Genes related to immune/inflammatory processes and environmental/occupational exposures in asthma.

Gene (Entrez Gene ID)a	Variation	Frequency	OR (mean)	p-Value	Reference
Group I (immune, inflammatory)
TGF-β (7040)	−509	0.117	2.456	0.0102	Silverman et al. 2004
TLR-10 (81793)	2322	0.034	2.237	0.0235	Lazarus et al. 2004
TNF-α (7124)	−308	0.223	1.505	0.0444	Witte et al. 2002
MCP-1 (6347)	−2518	0.089	2.703	0.0055	Szalai et al. 2001
IL-13 (3596)	−1055	0.019	7.756	0.0081	van der Pouw Kraan et al. 1999
CD-14 (929)	−159	0.098	3.143	0.0355	Woo et al. 2003
IL-18 (3606)	105	0.109	1.830	0.0068	Higa et al. 2003
IL-10 (3586)	−627	0.289	0.278	0.0222	Hang et al. 2003
RANTES (6352)	−28	0.219	2.233	0.0006	Yao et al. 2003
IL-4R (3566)	R576	0.018	8.185	0.0429	Rosa-Rosa et al. 1999
ACE (1636)	Ins/del	0.160	4.472	0.0018	Gao et al. 2000
FcɛRIβ (2206)	E237G	0.252	2.155	0.0003	Cui et al. 2003
Group II (atopy)
HLA-DQA1 (3117)	0301	0.081	8.774	0.0010	Aron et al. 1996
HLA-DQB1 (3119)	0302	0.083	6.794	0.0039	Aron et al. 1996
HLA-DRB1 (3123)	4	0.026	24.588	0.0023	Aron et al. 1996
Group III (metabolism)
NAT1 (9)	Slow/fast	0.250	8.625	0.0059	Wikman et al. 2002

Ins/del, insertion/deletion

Gene loci and gene identification numbers are from Entrez Gene (2006).

Statistical model

We modeled the single-gene variants listed in Table 1 as binary outcomes and generated polygenotypes from single-gene genotypes using a recursive binomial scheme. Under this scheme all possible permutations of single-gene polymorphisms are considered, and the total number of polygenic profiles is 2n, where n is the number of genes used in the analysis (sixteen in the present study). We estimated the frequencies of the genotype profiles from single-gene frequencies as a product of epidemiologically derived single-gene frequencies. Susceptibility to disease was expressed in terms of ORs. Polygenetic ORs were calculated from single-gene ORs under the assumption of genetic independence (absence of linkage disequilibrium); that is, for each variant, the enrichment or depletion of cases with that variant does not affect the frequency of any other variant.
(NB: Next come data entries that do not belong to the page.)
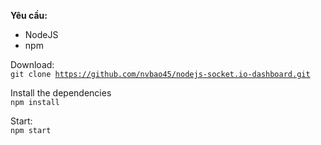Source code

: <b>Yêu cầu:</b>
- NodeJS
- npm


Download:<br>
<code>git clone https://github.com/nvbao45/nodejs-socket.io-dashboard.git</code>

Install the dependencies<br>
<code>npm install</code>

Start:<br>
<code>npm start</code>
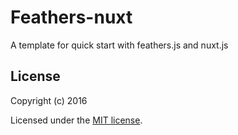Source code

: # Feathers-nuxt

A template for quick start with feathers.js and nuxt.js

## License

Copyright (c) 2016

Licensed under the [MIT license](LICENSE).
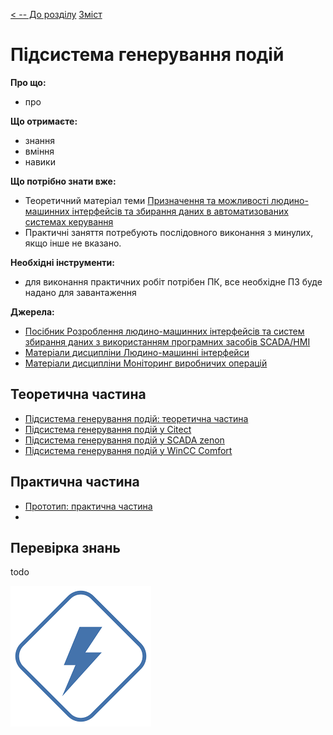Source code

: [< -- До розділу](../README.md)         [Зміст](../../contents.md)

# Підсистема генерування подій

**Про що:**

- про 

**Що отримаєте:**

- знання 
- вміння 
- навики 

**Що потрібно знати вже:**

- Теоретичний матеріал теми [Призначення та можливості людино-машинних інтерфейсів та збирання даних в автоматизованих системах керування](../basic/README.md)
- Практичні заняття потребують послідовного виконання з минулих, якщо інше не вказано. 

**Необхідні інструменти:**

- для виконання практичних робіт потрібен ПК, все необхідне ПЗ буде надано для завантаження

**Джерела:** 

- [Посібник Розроблення людино-машинних інтерфейсів та систем збирання даних з використанням програмних засобів SCADA/HMI](https://pupenasan.github.io/hmibook/)
- [Матеріали дисципліни Людино-машинні інтерфейси](https://pupenasan.github.io/hmi)
- [Матеріали дисципліни Моніторинг виробничих операцій](https://pupenasan.github.io/monitorproduction)

## Теоретична частина

- [Підсистема генерування подій: теоретична частина](teor.md)
- [Підсистема генерування подій у Citect](citect.md)
- [Підсистема генерування подій у SCADA zenon ](zenon.md)
- [Підсистема генерування подій у WinCC Comfort](wincccomfort.md)

## Практична частина

- [Прототип: практична частина](lab.md)
- 

## Перевірка знань

todo

![images](media/images.png)
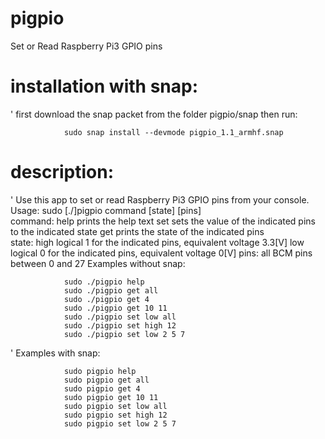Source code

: # pigpio
Set or Read Raspberry Pi3 GPIO pins

# installation with snap:
'       first download the snap packet from the folder pigpio/snap
        then run:

                sudo snap install --devmode pigpio_1.1_armhf.snap

# description:
'       Use this app to set or read Raspberry Pi3 GPIO pins from your console.
        Usage: sudo [./]pigpio command [state] [pins]   
                command:
                        help    prints the help text 
                        set     sets the value of the indicated pins to the indicated state
                        get     prints the state of the indicated pins           
                state:
                        high    logical 1 for the indicated pins, equivalent voltage 3.3[V]
                        low     logical 0 for the indicated pins, equivalent voltage 0[V]
                pins:
                        all     BCM pins between 0 and 27 
        Examples without snap:   

                sudo ./pigpio help    
                sudo ./pigpio get all   
                sudo ./pigpio get 4   
                sudo ./pigpio get 10 11   
                sudo ./pigpio set low all   
                sudo ./pigpio set high 12
                sudo ./pigpio set low 2 5 7

'        Examples with snap:   

                sudo pigpio help    
                sudo pigpio get all   
                sudo pigpio get 4   
                sudo pigpio get 10 11   
                sudo pigpio set low all   
                sudo pigpio set high 12
                sudo pigpio set low 2 5 7
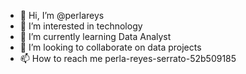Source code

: - 👋 Hi, I’m @perlareys
- 👀 I’m interested in technology
- 🌱 I’m currently learning Data Analyst
- 💞️ I’m looking to collaborate on data projects
- 📫 How to reach me  perla-reyes-serrato-52b509185

<!---
perlareys/perlareys is a ✨ special ✨ repository because its `README.md` (this file) appears on your GitHub profile.
You can click the Preview link to take a look at your changes.
--->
Therefore, single-gene frequencies multiply to estimate the frequency of polygenotypes. The model we proposed also assumes that the selected genes are biologically independent and thus, no epistasis at the level of protein function is considered. Thus, we used a logistic regression model without interaction cross-terms. This results in a multiplicative OR for a polygenotype in which the combinatorial genotype OR is generated simply by multiplying individual ORs for the variants that are present for a specific genotype profile.

Results

ORs obtained from 16 genetic variants reported to be associated with allergic asthma were used to estimate the contribution of genetic variation in disease risk. Each possible genotype in the population was assigned a categorical binary variable representing either the wild-type (0) or the variant (minor) genotype (X) identified from each of the selected studies. Thus, each possible combination can be represented as a 16-dimensional profile where, for instance, {XXXXXXXXXXXXXXXX} denotes a genotype profile that contains only minor variants. We obtained the frequency for each profile from the reported frequencies in each original study (Table 1). Control frequencies from each study were reported to be consistent with those found in the general population with similar ethnicities. Figure 1 summarizes the relationship between the frequency of each of the 65,536 (216) potential genotypic profiles and risk of developing allergic asthma under the described model and illustrates the concept that susceptibility variants can shift the risk distribution to the right or left depending upon whether the variant has an adverse or protective role, respectively. The various genotype profiles represented in Figure 1 are enriched with those genotypes that increase the risk of asthma, thus accounting for the right-sided skew in the scat-terplot. The arrow in this diagram indicates the location of the wild-type genotype profile {OOOOOOOOOOOOOOOO} with its associated OR of 1. It is evident that the frequency and magnitude of risk are highly correlated, such that very high-risk genotypes are exceedingly rare in the population and, in fact, the highest risk polygenotype is so rare that it is unlikely to even exist. The genotypes that have an OR < 1 are due to the inclusion of the protective –627 polymorphism in the interleukin 10 (IL-10) gene (Hang et al. 2003), which reduces the overall risk for developing asthma. The right-sided skew shown in Figure 1 is consistent with current evidence that the vast majority of identified variants have been associated with an adverse rather than protective contribution (Ober and Hoffjan 2006). It is not known whether these variants are evolutionarily driven or because adverse variants are more actively studied and identified than those that are protective.

Figure 1

Frequencies and ORs of genotypes in a control population calculated using 16 gene variants listed in Table 1. Each point represents a unique genotype combination. Referent genotype profile is identified by the arrow (OR = 1). Genotypic profile composed of all minor variants is identified by the circle.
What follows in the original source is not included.